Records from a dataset

....................

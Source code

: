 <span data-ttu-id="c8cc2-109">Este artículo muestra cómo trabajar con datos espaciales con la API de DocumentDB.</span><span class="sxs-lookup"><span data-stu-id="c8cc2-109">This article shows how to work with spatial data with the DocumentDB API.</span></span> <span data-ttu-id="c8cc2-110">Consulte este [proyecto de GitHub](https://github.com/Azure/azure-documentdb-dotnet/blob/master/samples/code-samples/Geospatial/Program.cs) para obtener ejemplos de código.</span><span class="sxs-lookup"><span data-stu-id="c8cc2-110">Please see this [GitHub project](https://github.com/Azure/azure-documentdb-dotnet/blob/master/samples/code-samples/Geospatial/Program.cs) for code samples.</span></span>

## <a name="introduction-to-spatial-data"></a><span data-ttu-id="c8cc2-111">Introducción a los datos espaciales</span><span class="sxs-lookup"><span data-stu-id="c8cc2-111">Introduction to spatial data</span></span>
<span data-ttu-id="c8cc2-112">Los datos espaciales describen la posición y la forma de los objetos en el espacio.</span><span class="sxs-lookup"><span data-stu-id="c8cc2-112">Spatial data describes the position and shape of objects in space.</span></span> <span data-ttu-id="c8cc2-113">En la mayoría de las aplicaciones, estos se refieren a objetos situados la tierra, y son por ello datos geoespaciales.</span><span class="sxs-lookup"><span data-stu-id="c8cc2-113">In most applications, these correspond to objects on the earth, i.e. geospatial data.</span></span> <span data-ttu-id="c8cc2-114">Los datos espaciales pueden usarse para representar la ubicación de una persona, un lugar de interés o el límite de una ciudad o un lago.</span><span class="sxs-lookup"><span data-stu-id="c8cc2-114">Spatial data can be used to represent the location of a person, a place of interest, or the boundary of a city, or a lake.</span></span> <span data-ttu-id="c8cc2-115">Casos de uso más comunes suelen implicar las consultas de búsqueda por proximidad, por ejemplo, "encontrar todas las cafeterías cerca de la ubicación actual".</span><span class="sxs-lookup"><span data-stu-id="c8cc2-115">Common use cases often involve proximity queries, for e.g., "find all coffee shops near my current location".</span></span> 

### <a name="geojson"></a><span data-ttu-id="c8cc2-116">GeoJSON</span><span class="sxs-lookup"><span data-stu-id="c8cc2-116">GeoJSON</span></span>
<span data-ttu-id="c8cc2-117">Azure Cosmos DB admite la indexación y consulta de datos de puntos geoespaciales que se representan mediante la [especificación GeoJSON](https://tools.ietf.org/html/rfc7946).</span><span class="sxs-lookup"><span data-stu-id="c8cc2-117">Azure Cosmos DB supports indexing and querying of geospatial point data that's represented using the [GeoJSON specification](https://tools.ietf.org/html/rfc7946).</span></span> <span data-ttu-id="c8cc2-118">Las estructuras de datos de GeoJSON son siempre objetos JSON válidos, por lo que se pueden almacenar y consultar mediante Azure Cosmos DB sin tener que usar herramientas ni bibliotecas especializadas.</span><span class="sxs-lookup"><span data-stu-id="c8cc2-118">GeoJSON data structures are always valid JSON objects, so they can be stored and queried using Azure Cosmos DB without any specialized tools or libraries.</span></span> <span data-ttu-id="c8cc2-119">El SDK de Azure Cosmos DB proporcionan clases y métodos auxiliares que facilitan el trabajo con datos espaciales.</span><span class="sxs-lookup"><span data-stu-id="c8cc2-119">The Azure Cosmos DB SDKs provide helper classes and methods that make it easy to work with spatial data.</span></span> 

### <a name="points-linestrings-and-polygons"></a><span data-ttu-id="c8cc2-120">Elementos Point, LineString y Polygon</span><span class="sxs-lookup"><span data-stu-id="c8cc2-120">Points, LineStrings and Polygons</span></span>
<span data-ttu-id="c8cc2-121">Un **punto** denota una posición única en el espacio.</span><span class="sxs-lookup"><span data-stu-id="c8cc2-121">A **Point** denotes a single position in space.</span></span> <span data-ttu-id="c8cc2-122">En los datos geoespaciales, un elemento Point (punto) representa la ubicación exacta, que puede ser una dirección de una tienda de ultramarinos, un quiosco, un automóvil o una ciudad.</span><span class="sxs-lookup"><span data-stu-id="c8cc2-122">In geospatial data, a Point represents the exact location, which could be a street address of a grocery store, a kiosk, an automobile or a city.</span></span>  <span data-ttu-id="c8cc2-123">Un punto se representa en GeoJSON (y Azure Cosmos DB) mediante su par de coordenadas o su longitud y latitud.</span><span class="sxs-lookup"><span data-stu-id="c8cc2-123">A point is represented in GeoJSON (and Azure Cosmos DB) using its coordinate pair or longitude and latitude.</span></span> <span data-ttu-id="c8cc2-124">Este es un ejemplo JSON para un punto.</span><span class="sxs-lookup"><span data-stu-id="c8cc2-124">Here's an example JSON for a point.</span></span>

....................

#### [WORK REQUEST]
Your answer must consist solely of the lines from the top of the entries above through the line containing "to spatial data</span></span>", copied exactly, both ends included.

#### [YOUR RESPONSE]
Source code

: <span data-ttu-id="c8cc2-109">Este artículo muestra cómo trabajar con datos espaciales con la API de DocumentDB.</span><span class="sxs-lookup"><span data-stu-id="c8cc2-109">This article shows how to work with spatial data with the DocumentDB API.</span></span> <span data-ttu-id="c8cc2-110">Consulte este [proyecto de GitHub](https://github.com/Azure/azure-documentdb-dotnet/blob/master/samples/code-samples/Geospatial/Program.cs) para obtener ejemplos de código.</span><span class="sxs-lookup"><span data-stu-id="c8cc2-110">Please see this [GitHub project](https://github.com/Azure/azure-documentdb-dotnet/blob/master/samples/code-samples/Geospatial/Program.cs) for code samples.</span></span>

## <a name="introduction-to-spatial-data"></a><span data-ttu-id="c8cc2-111">Introducción a los datos espaciales</span><span class="sxs-lookup"><span data-stu-id="c8cc2-111">Introduction to spatial data</span></span>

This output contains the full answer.